[Dataset entries]

▬▬▬▬▬▬

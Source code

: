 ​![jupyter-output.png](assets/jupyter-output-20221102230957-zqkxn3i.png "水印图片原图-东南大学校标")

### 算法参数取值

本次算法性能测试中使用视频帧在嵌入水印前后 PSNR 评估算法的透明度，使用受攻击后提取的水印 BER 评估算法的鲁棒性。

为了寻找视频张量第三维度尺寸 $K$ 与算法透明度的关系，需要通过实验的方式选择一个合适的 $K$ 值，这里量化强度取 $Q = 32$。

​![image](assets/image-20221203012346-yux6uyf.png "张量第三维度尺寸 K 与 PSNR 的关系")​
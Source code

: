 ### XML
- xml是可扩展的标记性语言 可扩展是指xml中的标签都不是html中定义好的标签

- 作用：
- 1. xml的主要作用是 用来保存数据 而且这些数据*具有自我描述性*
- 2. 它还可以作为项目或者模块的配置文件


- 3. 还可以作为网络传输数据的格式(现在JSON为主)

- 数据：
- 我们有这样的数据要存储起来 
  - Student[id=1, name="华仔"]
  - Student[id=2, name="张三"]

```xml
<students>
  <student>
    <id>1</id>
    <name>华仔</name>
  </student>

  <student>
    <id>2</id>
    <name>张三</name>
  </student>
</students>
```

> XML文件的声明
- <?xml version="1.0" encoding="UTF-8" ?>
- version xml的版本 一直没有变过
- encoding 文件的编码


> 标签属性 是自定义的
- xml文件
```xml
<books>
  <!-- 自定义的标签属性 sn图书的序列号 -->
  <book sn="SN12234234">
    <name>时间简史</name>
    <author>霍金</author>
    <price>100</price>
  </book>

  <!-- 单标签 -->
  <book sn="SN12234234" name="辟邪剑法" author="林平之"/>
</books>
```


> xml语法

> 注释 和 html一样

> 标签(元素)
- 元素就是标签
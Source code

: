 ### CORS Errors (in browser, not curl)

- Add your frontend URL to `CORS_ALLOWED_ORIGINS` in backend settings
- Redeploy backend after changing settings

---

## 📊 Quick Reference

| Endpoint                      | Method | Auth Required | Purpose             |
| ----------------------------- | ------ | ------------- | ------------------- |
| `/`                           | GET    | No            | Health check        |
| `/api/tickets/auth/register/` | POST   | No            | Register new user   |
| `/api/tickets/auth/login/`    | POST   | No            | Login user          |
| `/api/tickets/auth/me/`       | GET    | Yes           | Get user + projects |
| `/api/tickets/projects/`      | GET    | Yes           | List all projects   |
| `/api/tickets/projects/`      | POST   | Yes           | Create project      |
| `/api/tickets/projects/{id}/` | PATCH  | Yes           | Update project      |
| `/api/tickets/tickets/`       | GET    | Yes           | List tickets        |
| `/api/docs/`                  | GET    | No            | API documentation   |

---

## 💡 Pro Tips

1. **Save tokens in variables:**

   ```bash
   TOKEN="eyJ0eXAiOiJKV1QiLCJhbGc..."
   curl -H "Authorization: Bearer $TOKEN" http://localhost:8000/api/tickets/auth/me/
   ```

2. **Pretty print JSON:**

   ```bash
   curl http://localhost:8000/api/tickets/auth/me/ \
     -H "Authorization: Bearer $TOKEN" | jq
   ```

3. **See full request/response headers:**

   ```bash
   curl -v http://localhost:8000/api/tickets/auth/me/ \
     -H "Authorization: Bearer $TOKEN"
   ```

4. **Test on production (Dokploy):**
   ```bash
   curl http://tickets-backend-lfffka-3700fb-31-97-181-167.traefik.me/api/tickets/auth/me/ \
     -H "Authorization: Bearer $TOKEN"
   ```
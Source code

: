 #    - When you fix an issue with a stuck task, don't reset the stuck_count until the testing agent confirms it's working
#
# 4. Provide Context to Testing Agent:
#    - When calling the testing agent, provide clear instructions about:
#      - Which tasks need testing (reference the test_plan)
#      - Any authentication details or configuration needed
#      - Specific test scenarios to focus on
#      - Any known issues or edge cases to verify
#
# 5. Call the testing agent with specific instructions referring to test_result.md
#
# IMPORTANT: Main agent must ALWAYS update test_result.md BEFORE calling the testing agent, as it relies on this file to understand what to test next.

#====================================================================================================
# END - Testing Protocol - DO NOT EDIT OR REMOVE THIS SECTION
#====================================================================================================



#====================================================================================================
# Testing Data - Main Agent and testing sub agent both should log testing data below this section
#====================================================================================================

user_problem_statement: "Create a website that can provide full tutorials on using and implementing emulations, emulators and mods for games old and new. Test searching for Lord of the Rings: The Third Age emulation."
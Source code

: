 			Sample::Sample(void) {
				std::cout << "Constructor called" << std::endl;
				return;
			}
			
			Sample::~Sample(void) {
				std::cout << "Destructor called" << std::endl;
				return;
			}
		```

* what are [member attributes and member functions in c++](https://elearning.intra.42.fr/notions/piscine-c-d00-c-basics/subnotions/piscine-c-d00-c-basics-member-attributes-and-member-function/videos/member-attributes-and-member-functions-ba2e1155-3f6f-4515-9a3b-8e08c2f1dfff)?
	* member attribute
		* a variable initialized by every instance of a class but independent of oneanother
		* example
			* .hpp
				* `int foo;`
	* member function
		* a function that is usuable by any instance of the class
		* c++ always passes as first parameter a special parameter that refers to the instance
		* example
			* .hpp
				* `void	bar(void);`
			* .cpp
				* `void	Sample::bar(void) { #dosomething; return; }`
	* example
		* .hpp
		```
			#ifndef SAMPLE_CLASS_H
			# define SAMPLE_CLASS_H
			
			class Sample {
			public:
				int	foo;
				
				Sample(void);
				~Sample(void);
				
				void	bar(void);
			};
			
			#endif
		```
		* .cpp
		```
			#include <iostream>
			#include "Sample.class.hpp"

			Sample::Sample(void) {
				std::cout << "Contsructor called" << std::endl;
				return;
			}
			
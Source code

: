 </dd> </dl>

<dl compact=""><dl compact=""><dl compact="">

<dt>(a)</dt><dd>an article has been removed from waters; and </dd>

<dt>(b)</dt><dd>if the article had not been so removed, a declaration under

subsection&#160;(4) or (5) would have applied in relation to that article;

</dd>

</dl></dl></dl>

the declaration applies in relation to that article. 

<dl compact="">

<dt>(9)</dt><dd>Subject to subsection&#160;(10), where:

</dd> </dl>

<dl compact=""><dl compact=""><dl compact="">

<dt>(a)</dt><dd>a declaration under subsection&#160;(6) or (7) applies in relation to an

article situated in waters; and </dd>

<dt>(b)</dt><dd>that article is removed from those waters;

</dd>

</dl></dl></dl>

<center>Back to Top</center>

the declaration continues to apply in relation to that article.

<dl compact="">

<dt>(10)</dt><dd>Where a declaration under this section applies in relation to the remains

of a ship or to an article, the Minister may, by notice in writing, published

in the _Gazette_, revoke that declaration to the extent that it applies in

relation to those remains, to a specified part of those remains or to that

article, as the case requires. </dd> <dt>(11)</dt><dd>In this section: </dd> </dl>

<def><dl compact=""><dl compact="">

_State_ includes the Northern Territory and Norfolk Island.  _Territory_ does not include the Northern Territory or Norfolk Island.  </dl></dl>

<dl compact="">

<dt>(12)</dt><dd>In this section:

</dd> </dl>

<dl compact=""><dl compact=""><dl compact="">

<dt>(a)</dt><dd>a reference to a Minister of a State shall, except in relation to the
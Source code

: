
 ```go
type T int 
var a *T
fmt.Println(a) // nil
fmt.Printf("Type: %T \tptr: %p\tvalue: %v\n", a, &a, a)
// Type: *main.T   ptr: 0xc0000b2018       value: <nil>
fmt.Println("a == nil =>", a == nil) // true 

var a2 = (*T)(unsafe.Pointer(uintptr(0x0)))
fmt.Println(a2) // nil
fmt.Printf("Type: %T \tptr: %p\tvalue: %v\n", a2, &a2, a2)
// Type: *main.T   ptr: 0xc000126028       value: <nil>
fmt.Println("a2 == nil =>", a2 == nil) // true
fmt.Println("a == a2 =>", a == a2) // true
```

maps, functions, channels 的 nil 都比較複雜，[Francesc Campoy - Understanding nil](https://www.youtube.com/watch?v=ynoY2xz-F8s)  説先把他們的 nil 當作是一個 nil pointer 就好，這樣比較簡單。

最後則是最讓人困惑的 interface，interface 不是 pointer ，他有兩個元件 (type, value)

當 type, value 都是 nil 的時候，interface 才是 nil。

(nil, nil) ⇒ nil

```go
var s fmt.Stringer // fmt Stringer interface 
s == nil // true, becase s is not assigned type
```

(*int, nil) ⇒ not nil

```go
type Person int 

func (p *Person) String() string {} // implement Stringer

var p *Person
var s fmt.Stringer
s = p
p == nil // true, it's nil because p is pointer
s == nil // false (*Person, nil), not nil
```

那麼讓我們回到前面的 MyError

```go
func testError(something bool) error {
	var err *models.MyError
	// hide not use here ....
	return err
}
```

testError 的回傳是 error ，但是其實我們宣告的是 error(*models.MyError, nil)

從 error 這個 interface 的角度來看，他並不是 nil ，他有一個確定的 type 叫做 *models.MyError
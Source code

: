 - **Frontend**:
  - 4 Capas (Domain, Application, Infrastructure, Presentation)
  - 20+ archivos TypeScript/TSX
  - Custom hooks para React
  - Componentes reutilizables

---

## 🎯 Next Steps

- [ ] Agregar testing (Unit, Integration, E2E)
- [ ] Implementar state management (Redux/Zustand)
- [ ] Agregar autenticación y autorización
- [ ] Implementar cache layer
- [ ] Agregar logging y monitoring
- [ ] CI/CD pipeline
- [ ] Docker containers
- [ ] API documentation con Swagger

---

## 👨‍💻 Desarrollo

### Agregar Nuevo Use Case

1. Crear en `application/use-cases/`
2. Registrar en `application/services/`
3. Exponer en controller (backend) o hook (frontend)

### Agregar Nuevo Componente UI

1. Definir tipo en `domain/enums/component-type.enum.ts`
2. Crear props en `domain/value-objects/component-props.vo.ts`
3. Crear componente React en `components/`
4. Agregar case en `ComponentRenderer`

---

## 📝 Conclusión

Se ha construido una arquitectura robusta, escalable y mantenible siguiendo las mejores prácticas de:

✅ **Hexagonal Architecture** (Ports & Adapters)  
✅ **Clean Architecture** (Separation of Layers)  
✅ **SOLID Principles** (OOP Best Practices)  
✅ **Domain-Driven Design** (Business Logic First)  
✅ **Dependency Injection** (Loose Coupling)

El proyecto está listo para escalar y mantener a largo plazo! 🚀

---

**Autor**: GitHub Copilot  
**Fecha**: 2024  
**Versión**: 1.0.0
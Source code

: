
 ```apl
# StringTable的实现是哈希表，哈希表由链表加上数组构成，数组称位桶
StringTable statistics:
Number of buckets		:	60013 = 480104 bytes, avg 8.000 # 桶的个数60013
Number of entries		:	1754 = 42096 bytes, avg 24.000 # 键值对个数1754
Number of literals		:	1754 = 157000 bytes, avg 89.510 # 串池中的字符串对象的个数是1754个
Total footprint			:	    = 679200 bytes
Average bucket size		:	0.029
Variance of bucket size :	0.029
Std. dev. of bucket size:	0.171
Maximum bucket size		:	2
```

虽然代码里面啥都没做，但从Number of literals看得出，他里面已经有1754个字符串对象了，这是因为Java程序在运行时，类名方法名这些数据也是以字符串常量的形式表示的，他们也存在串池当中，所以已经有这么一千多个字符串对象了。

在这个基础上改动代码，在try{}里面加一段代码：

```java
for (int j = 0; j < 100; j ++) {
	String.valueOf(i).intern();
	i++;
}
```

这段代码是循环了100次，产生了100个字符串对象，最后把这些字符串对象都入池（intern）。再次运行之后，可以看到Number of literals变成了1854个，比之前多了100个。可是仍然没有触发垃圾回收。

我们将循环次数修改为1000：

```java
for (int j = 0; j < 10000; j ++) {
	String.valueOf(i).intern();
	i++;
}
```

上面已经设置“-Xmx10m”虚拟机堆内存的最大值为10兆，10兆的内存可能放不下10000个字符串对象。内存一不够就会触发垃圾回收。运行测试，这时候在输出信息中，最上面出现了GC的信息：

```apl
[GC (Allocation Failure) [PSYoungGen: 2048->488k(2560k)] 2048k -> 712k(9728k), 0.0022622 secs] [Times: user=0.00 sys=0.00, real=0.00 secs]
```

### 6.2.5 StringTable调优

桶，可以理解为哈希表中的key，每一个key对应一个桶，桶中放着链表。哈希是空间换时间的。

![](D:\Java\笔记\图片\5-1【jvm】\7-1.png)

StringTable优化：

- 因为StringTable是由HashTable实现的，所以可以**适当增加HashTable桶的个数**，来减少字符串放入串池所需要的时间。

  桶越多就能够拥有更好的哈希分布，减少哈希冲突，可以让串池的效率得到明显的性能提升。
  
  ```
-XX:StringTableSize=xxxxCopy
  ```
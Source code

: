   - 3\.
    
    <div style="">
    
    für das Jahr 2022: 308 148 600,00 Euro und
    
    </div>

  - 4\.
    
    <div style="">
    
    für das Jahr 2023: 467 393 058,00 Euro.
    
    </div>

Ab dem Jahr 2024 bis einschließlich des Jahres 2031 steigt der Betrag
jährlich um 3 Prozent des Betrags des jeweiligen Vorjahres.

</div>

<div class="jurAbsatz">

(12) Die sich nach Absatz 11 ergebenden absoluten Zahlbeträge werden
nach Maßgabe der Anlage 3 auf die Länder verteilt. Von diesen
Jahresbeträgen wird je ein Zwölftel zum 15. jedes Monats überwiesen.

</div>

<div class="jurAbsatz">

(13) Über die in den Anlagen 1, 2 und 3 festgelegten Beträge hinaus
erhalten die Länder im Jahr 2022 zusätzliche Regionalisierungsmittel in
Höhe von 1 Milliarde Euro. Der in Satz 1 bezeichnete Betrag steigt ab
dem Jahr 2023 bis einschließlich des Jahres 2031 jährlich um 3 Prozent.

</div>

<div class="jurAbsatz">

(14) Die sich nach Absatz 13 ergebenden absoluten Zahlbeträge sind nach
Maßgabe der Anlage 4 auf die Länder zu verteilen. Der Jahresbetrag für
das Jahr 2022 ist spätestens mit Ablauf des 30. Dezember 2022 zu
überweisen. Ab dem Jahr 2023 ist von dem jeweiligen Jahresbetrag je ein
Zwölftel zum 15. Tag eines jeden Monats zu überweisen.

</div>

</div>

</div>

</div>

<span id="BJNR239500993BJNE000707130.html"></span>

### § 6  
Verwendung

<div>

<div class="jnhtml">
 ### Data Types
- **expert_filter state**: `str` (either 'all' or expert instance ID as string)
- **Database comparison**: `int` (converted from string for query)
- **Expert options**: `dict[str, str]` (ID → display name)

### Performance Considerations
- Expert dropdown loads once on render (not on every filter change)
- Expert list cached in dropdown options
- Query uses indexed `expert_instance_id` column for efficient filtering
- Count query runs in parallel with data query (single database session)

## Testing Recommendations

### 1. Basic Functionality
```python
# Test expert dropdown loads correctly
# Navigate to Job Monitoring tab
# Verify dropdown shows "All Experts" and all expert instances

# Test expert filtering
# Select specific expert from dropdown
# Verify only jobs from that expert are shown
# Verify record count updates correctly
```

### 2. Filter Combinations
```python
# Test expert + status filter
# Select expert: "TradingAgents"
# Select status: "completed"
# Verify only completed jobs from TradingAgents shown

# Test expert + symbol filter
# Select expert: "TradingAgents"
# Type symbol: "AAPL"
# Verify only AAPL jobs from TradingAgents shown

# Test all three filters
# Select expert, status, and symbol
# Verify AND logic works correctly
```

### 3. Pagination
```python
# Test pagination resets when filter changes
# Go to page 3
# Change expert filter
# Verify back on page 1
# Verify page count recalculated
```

▬▬▬▬▬▬

Print, exactly as written, the first line of the records above and each line after it until the line with "为了寻找视频张量第三维度尺寸 $K$ 与算法透明度的关系，需要通过实验的方式选择一个合适的", which is printed too.

Source code

: ​![jupyter-output.png](assets/jupyter-output-20221102230957-zqkxn3i.png "水印图片原图-东南大学校标")

### 算法参数取值

本次算法性能测试中使用视频帧在嵌入水印前后 PSNR 评估算法的透明度，使用受攻击后提取的水印 BER 评估算法的鲁棒性。

为了寻找视频张量第三维度尺寸 $K$ 与算法透明度的关系，需要通过实验的方式选择一个合适的 $K$ 值，这里量化强度取 $Q = 32$。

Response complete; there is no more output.